EVANSVILLE — Revenues from Tropicana Evansville are used for numerous local government priorities, from public safety to affordable housing to street improvements.
The loss of at least two weeks of those revenues, and possibly much more, is a reality city officials suddenly must confront.
Tropicana Evansville’s casino and restaurants temporarily shut down at 6 a.m. Monday, due to the coronavirus pandemic. Tropicana Hotel remains open. Le Merigot, the smaller hotel run by Tropicana, is closed for now.
The closure is for a minimum of 14 days, and from the City of Evansville’s point of view, each day matters.
“It’s kind of like getting hit with a fire hose every day,” City Controller Russ Lloyd Jr. said.
The city’s 2020 budget includes about $13.5 million in expenses to be funded by casino revenues. Since it’s still early in the year, much of that amount has not yet been spent.
Lloyd said the city’s casino fund carried a $20 million balance at the end of February. Because some other city funds have run negative balances in recent years, city government has sought to keep its casino fund balance as healthy as possible.
The coronavirus spread is pressuring that situation.
Although Tropicana Evansville said the minimum closure is 14 days, President Donald Trump said at the White House Monday that the pandemic and pleas for social isolation could linger until "July or August."
Mayor Lloyd Winnecke met on Monday with city department heads to discuss items in the city budget to be paid with casino funds, and which ones could be canceled or delayed.
City officials said they were not prepared to discuss specifics, in part because they don't know yet how long the closure will last.
"We'll be tracking what the closure of the casino means in terms of lost revenue, and we'll be changing our capital spending plan appropriately," Winnecke said. "I will tell you what I told our department heads this morning: Just because something is approved in the 2020 budget doesn't mean you'll get to buy it necessarily now."
Tropicana Evansville, French Lick Casino and all other casinos in Indiana are closed under orders from the Indiana Gaming Commission.
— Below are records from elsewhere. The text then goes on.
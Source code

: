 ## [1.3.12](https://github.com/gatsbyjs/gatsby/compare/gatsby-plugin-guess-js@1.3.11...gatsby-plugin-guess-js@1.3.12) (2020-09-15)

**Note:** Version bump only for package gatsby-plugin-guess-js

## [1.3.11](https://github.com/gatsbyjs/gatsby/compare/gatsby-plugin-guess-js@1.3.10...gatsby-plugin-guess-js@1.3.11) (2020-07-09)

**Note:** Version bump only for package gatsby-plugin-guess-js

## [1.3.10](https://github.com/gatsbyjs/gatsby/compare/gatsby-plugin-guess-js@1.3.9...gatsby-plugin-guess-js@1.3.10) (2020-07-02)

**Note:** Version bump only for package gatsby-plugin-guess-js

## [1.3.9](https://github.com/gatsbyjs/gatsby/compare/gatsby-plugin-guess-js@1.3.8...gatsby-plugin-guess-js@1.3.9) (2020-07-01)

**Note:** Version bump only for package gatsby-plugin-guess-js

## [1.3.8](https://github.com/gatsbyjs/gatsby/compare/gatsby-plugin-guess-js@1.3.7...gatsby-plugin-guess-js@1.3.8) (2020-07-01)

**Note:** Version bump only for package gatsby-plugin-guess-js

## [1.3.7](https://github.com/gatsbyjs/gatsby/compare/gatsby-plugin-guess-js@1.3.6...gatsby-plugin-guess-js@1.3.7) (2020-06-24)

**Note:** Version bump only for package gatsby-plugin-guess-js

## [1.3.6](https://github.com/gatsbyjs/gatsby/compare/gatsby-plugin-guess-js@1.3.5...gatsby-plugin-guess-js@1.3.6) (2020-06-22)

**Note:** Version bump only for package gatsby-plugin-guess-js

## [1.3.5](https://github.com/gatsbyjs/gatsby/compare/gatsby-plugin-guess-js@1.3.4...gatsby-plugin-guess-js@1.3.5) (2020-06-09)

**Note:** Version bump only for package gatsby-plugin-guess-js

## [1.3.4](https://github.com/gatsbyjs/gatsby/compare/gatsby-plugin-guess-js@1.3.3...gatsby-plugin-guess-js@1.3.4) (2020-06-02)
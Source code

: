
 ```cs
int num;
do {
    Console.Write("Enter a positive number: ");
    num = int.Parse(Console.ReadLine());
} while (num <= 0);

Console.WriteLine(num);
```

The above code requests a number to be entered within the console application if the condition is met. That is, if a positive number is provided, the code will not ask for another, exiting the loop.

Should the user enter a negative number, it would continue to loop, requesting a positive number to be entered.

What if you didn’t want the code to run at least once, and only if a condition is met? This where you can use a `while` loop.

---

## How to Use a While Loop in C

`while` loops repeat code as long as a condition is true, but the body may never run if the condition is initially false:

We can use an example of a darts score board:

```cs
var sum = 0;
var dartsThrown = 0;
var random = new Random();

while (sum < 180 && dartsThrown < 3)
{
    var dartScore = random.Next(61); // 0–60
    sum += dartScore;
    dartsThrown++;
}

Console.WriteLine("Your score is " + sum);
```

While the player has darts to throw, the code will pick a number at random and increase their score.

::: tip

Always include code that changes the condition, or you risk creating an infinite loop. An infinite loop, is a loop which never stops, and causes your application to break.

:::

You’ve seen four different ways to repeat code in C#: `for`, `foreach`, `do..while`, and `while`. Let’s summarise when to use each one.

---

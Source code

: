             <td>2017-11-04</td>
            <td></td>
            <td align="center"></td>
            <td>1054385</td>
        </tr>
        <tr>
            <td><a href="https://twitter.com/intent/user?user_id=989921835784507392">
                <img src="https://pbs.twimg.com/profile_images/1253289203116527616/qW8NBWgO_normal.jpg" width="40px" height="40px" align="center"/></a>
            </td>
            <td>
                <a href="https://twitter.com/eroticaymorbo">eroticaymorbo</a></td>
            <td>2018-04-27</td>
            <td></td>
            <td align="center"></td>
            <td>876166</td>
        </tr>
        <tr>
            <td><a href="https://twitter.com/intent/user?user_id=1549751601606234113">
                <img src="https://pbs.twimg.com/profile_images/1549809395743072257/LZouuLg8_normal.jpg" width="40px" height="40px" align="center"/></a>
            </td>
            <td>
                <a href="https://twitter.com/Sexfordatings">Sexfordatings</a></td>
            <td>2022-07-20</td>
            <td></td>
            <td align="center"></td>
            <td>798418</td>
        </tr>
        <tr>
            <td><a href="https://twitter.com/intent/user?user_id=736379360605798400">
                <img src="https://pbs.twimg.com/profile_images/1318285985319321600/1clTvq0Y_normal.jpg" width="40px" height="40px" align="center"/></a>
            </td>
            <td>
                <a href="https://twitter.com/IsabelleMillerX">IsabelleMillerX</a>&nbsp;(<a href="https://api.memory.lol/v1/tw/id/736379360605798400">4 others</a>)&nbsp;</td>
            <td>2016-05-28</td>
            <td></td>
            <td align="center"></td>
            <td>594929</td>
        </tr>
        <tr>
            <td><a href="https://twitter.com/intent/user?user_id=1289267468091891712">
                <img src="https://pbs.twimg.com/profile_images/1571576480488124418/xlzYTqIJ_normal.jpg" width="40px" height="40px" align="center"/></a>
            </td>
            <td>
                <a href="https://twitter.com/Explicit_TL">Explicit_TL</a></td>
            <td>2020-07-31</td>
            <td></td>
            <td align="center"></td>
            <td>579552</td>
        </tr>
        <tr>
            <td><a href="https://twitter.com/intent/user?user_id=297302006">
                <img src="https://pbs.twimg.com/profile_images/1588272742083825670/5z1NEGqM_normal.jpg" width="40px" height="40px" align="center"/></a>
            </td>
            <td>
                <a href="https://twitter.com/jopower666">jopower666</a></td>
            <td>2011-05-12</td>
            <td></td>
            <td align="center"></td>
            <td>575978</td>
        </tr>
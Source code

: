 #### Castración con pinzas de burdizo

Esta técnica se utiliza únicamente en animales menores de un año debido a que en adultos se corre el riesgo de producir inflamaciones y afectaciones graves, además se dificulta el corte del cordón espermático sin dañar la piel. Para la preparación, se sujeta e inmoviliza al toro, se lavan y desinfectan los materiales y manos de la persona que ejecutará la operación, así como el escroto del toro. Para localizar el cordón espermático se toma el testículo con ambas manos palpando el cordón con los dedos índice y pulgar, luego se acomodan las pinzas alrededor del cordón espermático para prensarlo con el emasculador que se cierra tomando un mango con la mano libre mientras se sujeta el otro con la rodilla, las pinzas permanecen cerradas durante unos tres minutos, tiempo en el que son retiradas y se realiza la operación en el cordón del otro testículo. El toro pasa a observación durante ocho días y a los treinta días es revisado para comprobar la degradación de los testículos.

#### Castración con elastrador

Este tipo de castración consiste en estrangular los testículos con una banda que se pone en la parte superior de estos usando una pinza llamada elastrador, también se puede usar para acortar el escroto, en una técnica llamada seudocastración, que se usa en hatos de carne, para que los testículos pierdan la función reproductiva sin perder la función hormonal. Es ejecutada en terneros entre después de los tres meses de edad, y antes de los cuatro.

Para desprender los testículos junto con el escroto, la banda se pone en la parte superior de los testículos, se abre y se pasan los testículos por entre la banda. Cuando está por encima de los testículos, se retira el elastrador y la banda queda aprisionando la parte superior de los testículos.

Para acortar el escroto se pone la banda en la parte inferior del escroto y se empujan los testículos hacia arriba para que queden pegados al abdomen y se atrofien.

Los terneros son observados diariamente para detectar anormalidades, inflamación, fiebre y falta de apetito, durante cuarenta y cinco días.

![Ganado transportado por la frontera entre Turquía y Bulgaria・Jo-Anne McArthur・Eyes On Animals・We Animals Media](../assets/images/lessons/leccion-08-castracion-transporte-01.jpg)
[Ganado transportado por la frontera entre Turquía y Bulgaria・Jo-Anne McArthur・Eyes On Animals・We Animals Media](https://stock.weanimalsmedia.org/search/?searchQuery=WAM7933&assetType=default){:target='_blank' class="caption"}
Casino funds in 2020 are to fund blighted property removal, an increase in the city's affordable housing trust fund, road resurfacing projects and the zoo's penguin exhibit, among other things.
It remains to be seen if any of those items could be jeopardized by the coronavirus situation and Tropicana's shutdown.
"We’re going to be going back to the mayor at some point with a list and see what we could cancel or defer," Lloyd said, adding: "Obviously, you’ve got an extraordinary situation here."